Work to be completed: Go through the lines below and copy any that hold the string "audit".

[Collected data]
□ □ □ □
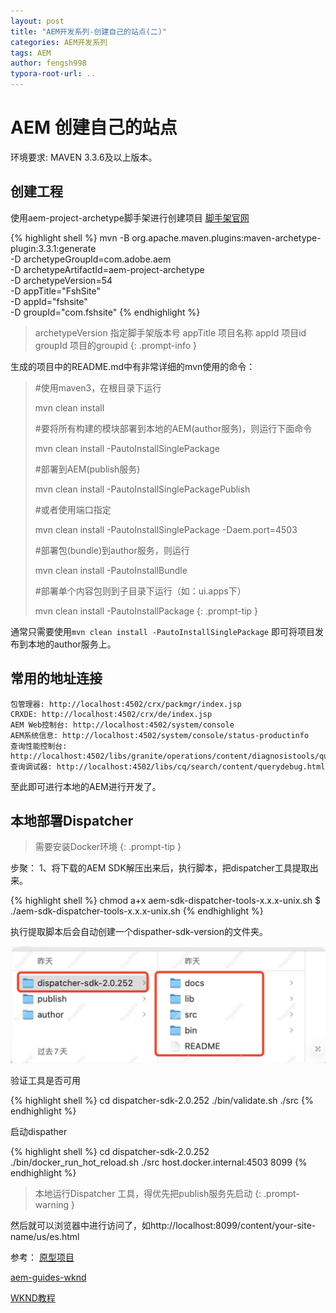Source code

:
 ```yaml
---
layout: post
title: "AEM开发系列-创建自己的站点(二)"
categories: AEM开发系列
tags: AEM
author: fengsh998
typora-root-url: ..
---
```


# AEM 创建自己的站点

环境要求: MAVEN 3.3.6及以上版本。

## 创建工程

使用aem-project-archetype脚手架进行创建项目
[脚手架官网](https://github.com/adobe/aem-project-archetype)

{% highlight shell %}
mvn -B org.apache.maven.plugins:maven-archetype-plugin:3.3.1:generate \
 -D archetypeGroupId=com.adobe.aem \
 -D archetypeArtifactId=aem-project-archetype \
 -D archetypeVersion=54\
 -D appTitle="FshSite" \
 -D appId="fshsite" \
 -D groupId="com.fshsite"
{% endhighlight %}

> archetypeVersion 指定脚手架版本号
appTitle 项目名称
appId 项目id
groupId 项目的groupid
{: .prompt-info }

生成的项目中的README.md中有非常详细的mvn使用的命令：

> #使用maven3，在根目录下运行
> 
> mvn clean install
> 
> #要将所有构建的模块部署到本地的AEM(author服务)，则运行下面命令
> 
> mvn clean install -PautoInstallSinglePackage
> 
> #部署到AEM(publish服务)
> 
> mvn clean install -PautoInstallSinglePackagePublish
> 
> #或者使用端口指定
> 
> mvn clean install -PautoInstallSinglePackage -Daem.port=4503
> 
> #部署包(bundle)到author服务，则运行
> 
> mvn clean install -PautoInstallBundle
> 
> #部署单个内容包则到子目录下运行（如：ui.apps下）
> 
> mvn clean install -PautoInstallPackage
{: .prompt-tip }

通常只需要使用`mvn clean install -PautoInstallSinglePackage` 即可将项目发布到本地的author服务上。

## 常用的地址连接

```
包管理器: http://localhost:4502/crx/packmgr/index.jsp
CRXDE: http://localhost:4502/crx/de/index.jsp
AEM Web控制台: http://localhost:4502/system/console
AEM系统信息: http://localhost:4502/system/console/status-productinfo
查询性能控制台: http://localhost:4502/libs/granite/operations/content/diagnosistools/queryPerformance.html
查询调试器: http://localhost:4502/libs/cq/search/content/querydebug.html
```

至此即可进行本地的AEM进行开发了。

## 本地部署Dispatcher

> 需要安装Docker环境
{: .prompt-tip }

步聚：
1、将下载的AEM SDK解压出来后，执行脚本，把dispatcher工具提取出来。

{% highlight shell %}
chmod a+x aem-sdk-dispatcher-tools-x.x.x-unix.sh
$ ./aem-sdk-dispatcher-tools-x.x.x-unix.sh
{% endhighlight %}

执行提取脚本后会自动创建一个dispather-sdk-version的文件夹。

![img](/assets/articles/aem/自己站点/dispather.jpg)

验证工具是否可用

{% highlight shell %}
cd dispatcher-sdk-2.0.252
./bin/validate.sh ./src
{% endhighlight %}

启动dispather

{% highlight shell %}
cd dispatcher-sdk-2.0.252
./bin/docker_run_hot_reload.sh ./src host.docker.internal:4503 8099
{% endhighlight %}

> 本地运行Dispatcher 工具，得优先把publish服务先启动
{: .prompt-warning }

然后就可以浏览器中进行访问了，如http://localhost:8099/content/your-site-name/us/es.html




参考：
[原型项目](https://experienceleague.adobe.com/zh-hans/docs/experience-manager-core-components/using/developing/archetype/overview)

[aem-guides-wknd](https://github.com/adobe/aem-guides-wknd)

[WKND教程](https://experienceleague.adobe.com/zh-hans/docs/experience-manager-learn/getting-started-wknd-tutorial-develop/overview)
□ □ □ □
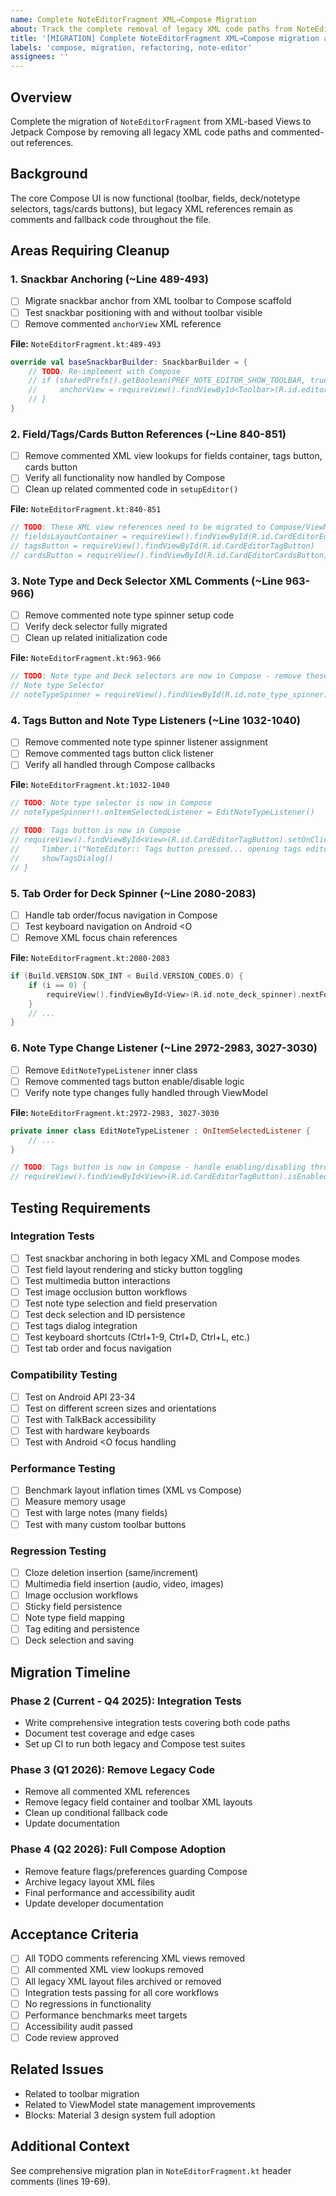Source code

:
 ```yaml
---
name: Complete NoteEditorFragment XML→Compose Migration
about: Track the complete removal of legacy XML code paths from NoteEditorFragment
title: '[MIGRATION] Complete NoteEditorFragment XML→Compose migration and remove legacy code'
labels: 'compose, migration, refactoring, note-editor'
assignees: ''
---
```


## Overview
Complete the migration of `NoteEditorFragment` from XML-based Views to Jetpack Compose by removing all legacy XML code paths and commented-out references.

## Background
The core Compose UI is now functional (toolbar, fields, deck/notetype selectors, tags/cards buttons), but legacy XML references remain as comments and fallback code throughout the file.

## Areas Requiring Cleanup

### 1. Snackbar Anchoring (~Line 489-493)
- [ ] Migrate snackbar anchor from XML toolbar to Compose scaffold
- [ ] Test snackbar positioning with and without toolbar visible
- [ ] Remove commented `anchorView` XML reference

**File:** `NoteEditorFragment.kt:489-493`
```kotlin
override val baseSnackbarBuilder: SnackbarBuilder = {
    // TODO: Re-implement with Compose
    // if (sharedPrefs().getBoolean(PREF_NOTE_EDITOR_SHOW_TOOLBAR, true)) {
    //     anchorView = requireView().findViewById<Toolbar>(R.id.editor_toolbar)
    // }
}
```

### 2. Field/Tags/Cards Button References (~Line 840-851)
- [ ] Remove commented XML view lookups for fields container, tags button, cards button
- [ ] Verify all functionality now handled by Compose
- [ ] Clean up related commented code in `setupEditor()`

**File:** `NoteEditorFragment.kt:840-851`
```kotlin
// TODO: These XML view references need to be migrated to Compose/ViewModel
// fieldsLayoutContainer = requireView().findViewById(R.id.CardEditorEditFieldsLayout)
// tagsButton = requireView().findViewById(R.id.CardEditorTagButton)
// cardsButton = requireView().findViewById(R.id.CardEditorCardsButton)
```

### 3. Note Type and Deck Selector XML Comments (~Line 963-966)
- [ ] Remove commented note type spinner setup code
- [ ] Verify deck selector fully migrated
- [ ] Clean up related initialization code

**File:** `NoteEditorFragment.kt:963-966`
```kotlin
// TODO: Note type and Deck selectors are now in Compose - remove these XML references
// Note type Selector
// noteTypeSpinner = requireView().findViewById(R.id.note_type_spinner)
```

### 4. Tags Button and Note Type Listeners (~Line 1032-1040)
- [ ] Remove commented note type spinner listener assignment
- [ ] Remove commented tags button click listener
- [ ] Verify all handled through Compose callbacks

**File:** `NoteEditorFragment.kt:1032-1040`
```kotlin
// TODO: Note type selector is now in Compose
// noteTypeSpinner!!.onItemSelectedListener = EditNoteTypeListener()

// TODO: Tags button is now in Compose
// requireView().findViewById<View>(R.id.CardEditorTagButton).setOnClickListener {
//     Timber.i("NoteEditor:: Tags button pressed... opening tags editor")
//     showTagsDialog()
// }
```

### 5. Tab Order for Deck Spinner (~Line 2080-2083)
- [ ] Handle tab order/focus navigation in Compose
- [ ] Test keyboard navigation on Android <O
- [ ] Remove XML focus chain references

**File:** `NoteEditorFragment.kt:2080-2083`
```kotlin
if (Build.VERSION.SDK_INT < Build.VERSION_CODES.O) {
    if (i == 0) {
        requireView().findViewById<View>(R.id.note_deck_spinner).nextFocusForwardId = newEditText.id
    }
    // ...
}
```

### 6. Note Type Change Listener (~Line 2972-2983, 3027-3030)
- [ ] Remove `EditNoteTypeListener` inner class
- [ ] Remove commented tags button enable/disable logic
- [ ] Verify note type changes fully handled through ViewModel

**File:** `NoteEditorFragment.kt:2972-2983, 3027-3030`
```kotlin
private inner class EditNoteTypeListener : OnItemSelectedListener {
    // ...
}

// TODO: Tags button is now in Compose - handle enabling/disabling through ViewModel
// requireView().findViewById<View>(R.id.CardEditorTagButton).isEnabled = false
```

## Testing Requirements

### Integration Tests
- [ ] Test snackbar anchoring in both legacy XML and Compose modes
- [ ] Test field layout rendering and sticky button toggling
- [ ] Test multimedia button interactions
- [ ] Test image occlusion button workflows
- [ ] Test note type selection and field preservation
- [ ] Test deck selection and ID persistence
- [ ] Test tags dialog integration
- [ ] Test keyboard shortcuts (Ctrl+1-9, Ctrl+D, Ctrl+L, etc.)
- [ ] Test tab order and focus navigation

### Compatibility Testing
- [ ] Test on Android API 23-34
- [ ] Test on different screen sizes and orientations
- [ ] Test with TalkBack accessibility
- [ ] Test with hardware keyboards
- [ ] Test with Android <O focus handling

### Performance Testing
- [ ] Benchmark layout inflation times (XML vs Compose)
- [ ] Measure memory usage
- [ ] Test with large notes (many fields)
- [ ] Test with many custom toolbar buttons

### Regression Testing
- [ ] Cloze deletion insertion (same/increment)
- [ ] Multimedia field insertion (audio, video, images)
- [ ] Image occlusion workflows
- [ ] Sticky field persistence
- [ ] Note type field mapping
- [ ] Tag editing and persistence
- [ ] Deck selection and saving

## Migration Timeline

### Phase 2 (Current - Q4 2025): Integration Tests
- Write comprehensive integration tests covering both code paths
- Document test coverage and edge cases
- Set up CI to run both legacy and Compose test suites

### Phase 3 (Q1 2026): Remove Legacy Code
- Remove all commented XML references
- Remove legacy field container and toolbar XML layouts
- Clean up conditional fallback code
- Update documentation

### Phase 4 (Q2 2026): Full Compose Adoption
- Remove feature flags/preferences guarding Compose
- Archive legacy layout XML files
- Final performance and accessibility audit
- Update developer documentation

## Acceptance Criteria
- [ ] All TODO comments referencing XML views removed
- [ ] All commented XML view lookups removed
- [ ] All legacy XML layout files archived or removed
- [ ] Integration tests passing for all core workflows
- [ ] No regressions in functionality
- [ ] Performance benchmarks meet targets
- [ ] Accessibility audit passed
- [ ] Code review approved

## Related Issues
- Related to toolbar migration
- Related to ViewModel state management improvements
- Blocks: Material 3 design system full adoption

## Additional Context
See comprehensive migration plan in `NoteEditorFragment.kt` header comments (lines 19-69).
□ □ □ □
Problem solution:
- Final performance and accessibility audit
- [ ] Accessibility audit passed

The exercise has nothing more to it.